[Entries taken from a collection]

┄┄┄┄┄┄

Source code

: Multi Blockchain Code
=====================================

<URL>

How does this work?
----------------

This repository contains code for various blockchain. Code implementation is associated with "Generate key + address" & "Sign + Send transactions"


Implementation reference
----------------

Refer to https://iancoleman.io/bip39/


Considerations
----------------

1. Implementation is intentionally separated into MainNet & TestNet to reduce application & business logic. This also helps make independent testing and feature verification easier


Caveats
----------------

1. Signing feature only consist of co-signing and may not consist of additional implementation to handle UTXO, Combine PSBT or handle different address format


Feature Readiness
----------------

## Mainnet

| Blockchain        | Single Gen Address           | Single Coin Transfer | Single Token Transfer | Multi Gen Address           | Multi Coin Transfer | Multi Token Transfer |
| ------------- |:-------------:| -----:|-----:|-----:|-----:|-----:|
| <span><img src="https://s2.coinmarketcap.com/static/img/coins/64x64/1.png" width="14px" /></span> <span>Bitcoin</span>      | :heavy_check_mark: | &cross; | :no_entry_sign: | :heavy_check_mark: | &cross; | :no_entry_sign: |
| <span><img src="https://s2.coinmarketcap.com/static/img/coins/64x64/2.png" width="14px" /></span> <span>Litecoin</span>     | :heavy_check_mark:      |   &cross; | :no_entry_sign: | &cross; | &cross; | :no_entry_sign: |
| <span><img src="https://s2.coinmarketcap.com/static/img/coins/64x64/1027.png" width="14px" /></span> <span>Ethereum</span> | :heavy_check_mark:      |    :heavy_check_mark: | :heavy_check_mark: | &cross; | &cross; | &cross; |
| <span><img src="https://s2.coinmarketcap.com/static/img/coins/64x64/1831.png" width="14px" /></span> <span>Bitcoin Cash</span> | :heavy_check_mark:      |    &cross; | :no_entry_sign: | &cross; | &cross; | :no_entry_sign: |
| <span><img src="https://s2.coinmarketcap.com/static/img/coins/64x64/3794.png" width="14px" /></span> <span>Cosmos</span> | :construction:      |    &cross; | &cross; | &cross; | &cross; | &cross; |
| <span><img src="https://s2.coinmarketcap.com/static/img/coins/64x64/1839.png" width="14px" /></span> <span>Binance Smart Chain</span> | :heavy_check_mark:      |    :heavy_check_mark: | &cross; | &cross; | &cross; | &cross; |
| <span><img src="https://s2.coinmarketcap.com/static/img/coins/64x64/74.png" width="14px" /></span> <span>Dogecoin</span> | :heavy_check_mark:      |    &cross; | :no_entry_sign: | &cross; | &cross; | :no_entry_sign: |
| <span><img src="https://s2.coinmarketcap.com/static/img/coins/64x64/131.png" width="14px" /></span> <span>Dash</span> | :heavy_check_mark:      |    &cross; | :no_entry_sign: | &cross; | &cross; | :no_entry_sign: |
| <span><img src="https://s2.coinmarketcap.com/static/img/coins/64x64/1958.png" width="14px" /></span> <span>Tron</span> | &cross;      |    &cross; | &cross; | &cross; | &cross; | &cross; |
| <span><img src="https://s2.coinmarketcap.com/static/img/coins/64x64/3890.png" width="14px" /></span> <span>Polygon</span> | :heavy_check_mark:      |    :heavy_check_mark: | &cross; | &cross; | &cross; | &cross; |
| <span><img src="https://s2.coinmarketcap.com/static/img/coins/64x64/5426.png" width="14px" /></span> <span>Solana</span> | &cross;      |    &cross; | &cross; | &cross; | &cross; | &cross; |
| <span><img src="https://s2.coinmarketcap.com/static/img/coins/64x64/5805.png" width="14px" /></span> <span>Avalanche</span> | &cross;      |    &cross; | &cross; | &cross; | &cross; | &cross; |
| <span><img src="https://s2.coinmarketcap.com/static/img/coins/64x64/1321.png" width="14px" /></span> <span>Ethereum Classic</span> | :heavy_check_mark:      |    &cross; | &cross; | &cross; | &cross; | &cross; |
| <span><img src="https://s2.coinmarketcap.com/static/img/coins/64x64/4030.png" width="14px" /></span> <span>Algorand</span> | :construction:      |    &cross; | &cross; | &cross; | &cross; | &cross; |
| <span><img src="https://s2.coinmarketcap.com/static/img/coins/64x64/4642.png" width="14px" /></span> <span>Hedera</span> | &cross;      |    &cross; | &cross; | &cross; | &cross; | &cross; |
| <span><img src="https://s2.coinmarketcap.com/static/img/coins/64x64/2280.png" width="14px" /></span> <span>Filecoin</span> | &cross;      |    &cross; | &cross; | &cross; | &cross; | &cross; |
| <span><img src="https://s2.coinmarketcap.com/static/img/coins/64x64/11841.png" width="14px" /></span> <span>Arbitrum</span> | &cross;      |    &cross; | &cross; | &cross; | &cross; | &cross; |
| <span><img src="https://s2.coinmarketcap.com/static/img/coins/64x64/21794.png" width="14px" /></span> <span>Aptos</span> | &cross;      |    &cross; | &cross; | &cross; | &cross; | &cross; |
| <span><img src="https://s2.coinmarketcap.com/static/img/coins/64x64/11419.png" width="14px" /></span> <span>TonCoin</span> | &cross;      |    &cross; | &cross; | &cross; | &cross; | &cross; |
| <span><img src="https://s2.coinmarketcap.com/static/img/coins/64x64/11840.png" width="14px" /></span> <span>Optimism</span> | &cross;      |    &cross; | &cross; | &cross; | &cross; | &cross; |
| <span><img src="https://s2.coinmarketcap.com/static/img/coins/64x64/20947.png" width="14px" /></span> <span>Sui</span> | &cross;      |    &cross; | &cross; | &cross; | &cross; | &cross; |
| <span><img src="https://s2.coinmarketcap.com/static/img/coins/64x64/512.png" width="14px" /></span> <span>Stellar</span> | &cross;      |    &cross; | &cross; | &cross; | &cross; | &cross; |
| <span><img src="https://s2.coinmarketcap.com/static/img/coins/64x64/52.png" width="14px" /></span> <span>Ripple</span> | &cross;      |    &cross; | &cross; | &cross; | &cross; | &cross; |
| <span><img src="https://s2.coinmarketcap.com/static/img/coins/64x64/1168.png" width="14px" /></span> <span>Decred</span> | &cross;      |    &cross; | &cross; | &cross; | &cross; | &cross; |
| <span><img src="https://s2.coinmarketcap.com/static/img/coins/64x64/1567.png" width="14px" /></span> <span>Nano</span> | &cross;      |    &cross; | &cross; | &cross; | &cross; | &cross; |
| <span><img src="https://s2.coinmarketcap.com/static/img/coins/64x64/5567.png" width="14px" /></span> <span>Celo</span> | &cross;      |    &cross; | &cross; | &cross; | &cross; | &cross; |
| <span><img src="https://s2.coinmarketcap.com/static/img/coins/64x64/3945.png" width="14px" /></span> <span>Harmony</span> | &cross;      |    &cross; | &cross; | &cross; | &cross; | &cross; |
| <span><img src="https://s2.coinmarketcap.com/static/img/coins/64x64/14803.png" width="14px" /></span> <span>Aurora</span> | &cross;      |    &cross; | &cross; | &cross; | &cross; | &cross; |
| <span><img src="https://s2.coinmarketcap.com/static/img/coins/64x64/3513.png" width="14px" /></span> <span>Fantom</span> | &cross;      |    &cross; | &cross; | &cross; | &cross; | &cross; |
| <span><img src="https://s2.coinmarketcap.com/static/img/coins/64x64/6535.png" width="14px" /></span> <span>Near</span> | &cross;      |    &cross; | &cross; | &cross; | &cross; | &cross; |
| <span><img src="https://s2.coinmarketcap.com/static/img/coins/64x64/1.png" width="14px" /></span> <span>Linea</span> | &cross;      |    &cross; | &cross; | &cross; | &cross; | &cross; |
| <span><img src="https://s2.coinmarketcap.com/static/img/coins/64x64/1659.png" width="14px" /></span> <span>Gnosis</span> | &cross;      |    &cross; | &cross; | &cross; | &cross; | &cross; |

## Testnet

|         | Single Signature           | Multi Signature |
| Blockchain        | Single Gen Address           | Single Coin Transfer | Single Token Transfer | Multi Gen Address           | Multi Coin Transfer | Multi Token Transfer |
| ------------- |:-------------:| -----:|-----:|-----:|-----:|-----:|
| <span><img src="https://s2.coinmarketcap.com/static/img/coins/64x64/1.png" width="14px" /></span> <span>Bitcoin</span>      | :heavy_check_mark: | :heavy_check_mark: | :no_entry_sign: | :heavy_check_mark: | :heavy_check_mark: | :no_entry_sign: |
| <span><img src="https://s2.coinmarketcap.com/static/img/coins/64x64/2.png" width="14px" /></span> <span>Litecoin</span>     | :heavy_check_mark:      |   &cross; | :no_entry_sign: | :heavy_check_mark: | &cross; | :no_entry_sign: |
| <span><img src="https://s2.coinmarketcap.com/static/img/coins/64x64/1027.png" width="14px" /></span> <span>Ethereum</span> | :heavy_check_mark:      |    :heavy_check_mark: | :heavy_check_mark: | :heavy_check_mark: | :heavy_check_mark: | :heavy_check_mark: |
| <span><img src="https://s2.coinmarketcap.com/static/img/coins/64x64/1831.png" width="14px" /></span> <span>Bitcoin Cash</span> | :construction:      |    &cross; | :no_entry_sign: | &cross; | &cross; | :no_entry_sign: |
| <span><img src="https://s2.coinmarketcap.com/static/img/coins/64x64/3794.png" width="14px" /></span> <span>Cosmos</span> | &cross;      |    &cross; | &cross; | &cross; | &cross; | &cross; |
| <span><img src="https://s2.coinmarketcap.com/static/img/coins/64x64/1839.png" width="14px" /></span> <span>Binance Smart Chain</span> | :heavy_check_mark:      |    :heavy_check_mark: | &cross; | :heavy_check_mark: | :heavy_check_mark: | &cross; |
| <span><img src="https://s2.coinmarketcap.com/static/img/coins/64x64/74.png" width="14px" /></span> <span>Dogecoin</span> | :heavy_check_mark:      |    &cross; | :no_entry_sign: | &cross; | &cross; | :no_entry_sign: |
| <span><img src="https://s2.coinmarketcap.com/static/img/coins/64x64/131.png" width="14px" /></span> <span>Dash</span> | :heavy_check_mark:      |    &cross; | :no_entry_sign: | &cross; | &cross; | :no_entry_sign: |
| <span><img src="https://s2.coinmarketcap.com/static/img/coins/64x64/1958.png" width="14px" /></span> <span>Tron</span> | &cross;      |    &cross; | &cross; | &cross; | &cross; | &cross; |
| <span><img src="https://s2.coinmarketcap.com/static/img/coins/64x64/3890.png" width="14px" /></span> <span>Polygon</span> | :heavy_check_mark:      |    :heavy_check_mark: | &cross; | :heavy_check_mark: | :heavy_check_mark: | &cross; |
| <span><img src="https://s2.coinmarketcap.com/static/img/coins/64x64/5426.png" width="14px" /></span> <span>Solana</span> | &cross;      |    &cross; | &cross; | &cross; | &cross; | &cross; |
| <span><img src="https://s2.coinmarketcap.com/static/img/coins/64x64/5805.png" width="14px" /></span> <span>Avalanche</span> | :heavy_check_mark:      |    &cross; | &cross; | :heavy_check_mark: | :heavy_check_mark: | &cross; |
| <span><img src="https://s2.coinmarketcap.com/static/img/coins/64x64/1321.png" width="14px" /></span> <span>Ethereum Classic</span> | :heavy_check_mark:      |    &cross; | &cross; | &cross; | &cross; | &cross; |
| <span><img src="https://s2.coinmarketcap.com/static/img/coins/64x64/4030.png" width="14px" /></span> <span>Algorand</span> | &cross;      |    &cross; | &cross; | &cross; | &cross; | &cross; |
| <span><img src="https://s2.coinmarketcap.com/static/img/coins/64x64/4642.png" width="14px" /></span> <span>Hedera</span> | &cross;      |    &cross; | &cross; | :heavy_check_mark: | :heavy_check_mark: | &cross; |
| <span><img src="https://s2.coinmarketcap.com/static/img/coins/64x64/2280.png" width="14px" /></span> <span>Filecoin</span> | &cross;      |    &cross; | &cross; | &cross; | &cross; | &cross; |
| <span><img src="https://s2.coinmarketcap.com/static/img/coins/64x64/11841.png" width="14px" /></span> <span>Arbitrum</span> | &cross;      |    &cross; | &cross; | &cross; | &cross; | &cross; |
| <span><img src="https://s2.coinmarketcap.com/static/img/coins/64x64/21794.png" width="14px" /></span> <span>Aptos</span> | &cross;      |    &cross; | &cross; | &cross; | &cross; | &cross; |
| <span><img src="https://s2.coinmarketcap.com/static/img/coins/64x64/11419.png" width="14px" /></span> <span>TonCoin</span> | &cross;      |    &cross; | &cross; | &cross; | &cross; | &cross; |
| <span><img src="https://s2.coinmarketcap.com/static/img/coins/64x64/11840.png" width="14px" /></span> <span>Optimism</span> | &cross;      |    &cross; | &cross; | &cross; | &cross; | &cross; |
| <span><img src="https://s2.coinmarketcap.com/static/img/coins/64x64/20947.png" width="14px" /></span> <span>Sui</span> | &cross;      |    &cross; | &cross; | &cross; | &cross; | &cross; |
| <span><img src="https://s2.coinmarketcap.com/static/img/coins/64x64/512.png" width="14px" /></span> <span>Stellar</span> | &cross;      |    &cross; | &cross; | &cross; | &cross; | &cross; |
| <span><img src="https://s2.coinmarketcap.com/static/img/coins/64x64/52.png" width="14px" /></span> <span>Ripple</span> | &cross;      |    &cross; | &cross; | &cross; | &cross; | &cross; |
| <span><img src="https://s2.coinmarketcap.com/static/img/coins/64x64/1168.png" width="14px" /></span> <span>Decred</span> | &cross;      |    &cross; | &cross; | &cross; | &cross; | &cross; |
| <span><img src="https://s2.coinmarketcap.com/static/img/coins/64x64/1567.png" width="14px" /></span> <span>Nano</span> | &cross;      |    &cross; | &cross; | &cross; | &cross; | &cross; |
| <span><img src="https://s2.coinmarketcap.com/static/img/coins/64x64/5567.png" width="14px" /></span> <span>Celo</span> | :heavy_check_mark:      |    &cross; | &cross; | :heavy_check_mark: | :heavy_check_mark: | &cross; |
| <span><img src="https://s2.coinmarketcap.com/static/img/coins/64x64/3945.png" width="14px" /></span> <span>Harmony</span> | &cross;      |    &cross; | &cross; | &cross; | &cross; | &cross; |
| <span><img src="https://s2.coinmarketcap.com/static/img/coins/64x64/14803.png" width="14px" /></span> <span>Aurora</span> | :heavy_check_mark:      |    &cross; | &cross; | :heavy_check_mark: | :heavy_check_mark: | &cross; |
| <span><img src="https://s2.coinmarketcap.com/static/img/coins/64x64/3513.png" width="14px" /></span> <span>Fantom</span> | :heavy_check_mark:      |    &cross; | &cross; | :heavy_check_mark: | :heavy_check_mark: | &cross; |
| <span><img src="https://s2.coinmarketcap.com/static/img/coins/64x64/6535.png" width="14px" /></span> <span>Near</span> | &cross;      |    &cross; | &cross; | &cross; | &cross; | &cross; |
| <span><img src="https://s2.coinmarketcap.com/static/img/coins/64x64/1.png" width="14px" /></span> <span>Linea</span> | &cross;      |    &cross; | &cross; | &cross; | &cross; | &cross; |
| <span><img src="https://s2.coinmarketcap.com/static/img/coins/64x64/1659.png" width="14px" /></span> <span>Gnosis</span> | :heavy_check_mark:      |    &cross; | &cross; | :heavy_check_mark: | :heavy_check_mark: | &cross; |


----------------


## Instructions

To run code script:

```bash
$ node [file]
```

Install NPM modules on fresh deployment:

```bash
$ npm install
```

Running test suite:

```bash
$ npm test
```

┄┄┄┄┄┄

*PROBLEM REQUIREMENTS*: Search term "Fantom": return each line of the data that contains it.

*TASK OUTPUT*:
| <span><img src="https://s2.coinmarketcap.com/static/img/coins/64x64/3513.png" width="14px" /></span> <span>Fantom</span> | &cross;      |    &cross; | &cross; | &cross; | &cross; | &cross; |
| <span><img src="https://s2.coinmarketcap.com/static/img/coins/64x64/3513.png" width="14px" /></span> <span>Fantom</span> | :heavy_check_mark:      |    &cross; | &cross; | :heavy_check_mark: | :heavy_check_mark: | &cross; |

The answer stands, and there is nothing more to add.